Brussel was an unusual woman, inquisitive and thorough. She harvested information from newspapers, magazines and news reports, maintaining cross-referenced files on people and subjects in the manner of J. Edgar Hoover, but for a better purpose. She read every book that time allowed her. In so doing, a different world unfolded before her. She was not mystical, just observant.

Today we would label such behavior an aberration, and she would be called a “conspiracy theorist.” That is part of our thought control regime, designed to keep normally curious people from straying out of bounds. These are oppressive times – we have so much information at our fingertips, and are so afraid to access it. Worse than that, people are mostly boring, smug and credulous at once, self-infused with the idea that they are somehow clever and wise for all of the things they do not know and refuse to investigate. Eeesh!

Incuriosity and indifference, even if studied, are indistinguishable from stupidity. But I digress.

I am not nostalgic. I do not believe in the ‘good old days. I listen to Brussel with an ear attuned to similarities between those times and now. There are many. Then as now, public officials were usually in some manner compromised if not overtly corrupt, and TV was a drug.

But there was a difference. Brussel’s audience was people attuned and aware of incongruities between news and reality. She was constantly fielding letters and calls from sharp listeners. It was a minority of people of course, but enough that her radio show had a large following.

Mae was speaking to college students too.
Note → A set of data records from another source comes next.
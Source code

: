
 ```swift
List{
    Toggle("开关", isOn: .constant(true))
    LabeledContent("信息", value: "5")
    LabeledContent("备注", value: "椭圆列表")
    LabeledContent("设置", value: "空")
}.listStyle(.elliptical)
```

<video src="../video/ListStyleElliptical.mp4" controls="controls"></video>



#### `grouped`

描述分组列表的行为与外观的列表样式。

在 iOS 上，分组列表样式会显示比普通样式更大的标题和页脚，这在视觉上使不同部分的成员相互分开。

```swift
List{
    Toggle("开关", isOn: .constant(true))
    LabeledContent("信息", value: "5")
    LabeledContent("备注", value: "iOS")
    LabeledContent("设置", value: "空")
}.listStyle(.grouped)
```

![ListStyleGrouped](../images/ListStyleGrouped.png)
She was warning them that the government was tired of the activism of the sixties, the protests, teach-ins – a climate of vigilance that made the ordinary criminal activity of public officials more difficult. They wanted to dumb it all down again. She saw on the horizon a problem with drugs, and told college kids that they would be easy to come by and to avoid them. She urged her listeners to keep their minds clean and sharp.

That was prescient, I would say. Drug use has always been with us. We all know the image of the stoner and the attitude that accompanies habitual marijuana use – a mildly delirious indifference.
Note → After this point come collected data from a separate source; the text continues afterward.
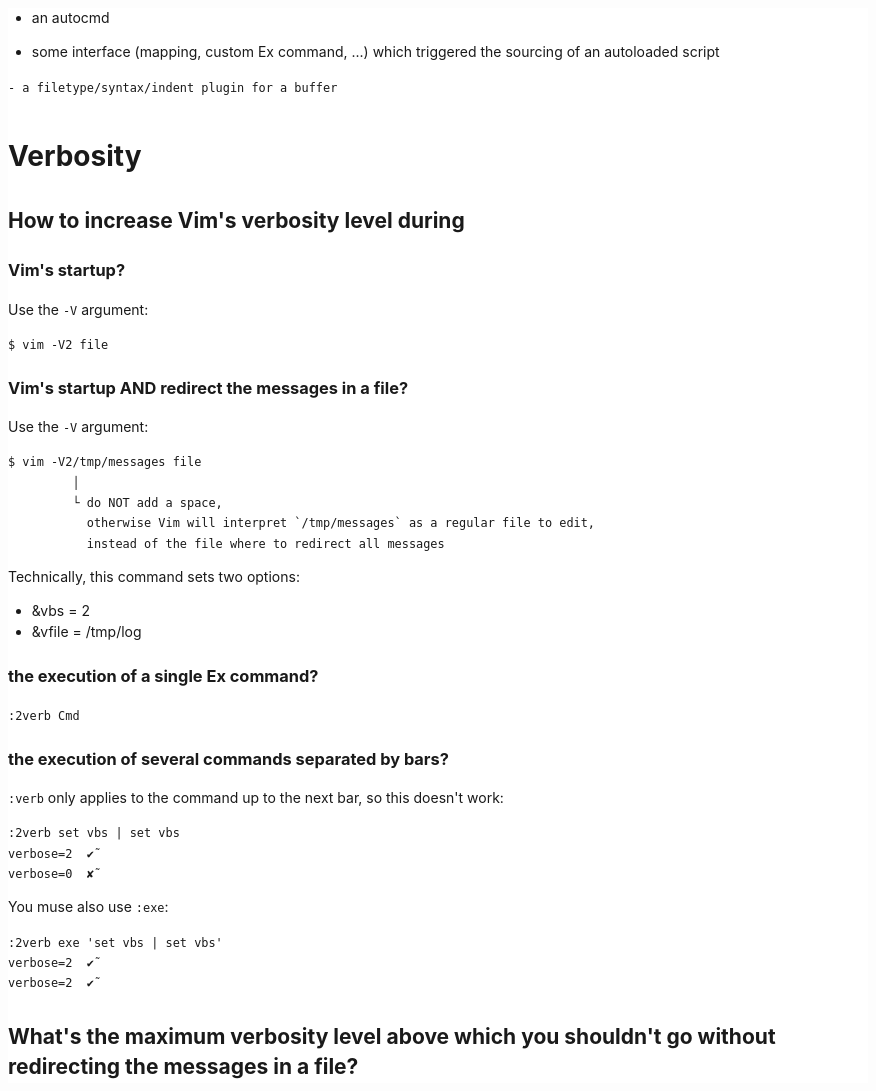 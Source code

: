    - an autocmd

   - some interface (mapping, custom Ex command, ...)
     which triggered the sourcing of an autoloaded script

    - a filetype/syntax/indent plugin for a buffer

##
# Verbosity
## How to increase Vim's verbosity level during
### Vim's startup?

Use the `-V` argument:

    $ vim -V2 file

### Vim's startup AND redirect the messages in a file?

Use the `-V` argument:

    $ vim -V2/tmp/messages file
             │
             └ do NOT add a space,
               otherwise Vim will interpret `/tmp/messages` as a regular file to edit,
               instead of the file where to redirect all messages

Technically, this command sets two options:

   - &vbs = 2
   - &vfile = /tmp/log

### the execution of a single Ex command?

    :2verb Cmd

### the execution of several commands separated by bars?

`:verb` only applies to the command up to the next bar, so this doesn't work:

    :2verb set vbs | set vbs
    verbose=2  ✔˜
    verbose=0  ✘˜

You muse also use `:exe`:

    :2verb exe 'set vbs | set vbs'
    verbose=2  ✔˜
    verbose=2  ✔˜

##
## What's the maximum verbosity level above which you shouldn't go without redirecting the messages in a file?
Pot is legal where I live, and the movement is spreading. This is not a sea change – as my son reminded me, pot has always been legal for white folks. Legalization will allow it to penetrate deeper into society. It was a huge tool in the law enforcement arsenal for harassing and imprisoning minorities, and police will have to reload their quivers with other tools. They’ll figure that out.

Legalization of marijuana is a step forward for civil liberties, for minorities anyway. But habitual use ought to be discouraged as well. A government that can stigmatize intelligence and curiosity ought to be able to attach a touch of shame to pot use. But they won’t.
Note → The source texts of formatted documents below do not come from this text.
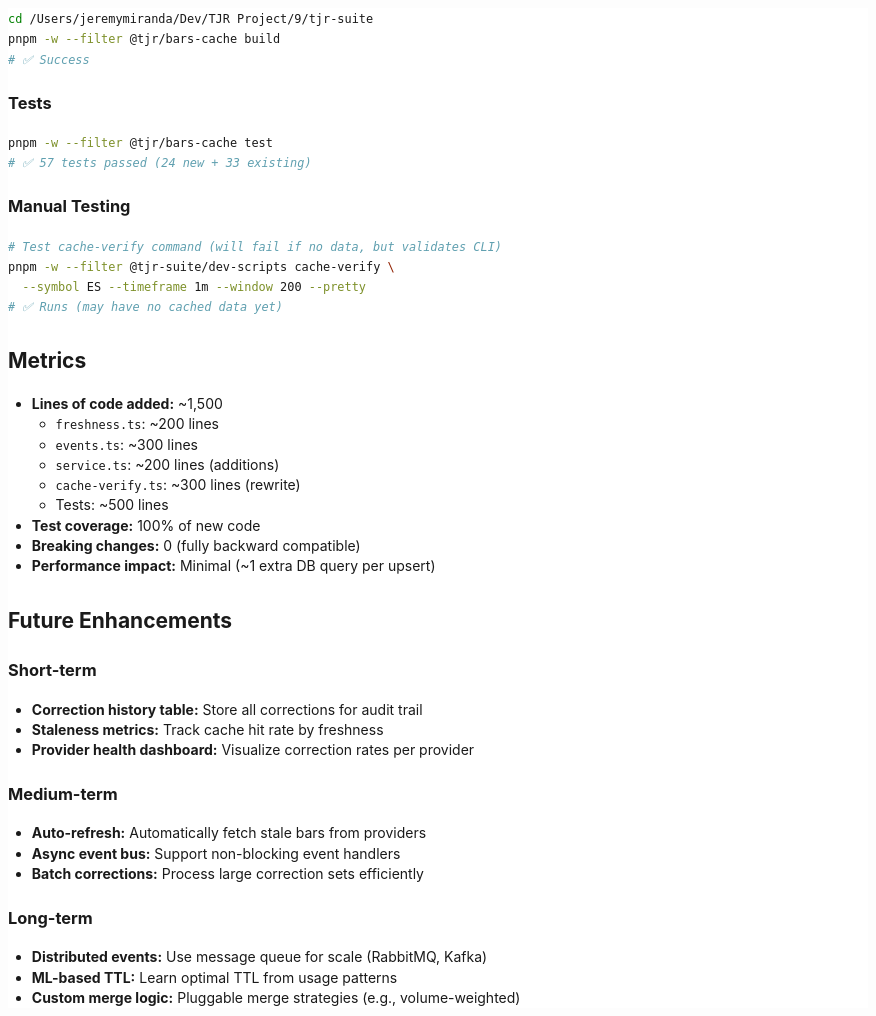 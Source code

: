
 ```bash
cd /Users/jeremymiranda/Dev/TJR Project/9/tjr-suite
pnpm -w --filter @tjr/bars-cache build
# ✅ Success
```

### Tests

```bash
pnpm -w --filter @tjr/bars-cache test
# ✅ 57 tests passed (24 new + 33 existing)
```

### Manual Testing

```bash
# Test cache-verify command (will fail if no data, but validates CLI)
pnpm -w --filter @tjr-suite/dev-scripts cache-verify \
  --symbol ES --timeframe 1m --window 200 --pretty
# ✅ Runs (may have no cached data yet)
```

## Metrics

- **Lines of code added:** ~1,500
  - `freshness.ts`: ~200 lines
  - `events.ts`: ~300 lines
  - `service.ts`: ~200 lines (additions)
  - `cache-verify.ts`: ~300 lines (rewrite)
  - Tests: ~500 lines
- **Test coverage:** 100% of new code
- **Breaking changes:** 0 (fully backward compatible)
- **Performance impact:** Minimal (~1 extra DB query per upsert)

## Future Enhancements

### Short-term
- **Correction history table:** Store all corrections for audit trail
- **Staleness metrics:** Track cache hit rate by freshness
- **Provider health dashboard:** Visualize correction rates per provider

### Medium-term
- **Auto-refresh:** Automatically fetch stale bars from providers
- **Async event bus:** Support non-blocking event handlers
- **Batch corrections:** Process large correction sets efficiently

### Long-term
- **Distributed events:** Use message queue for scale (RabbitMQ, Kafka)
- **ML-based TTL:** Learn optimal TTL from usage patterns
- **Custom merge logic:** Pluggable merge strategies (e.g., volume-weighted)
Pot and stupidity go hand-in-hand. But a dumbed down public is a good doggy. Here’s a bone. Or a bong.

2 thoughts on “Incuriosity versus stupidity: A distinction without a difference

  1. Just another example of deregulation and corruption — global neoliberalism.

    And “jobs, jobs, jobs,” of course, to fulfill all those identical, bipartisan campaign promises.

    “I think something very significant happened with the collapse of communism and the exaltation of greed – partly by Reagan and Thatcher – and massive deregulation. I think that has had a real impact on the ethos of public service in a lot of countries.” – Sarah Chayes

    It comes with a very interesting-looking book link too.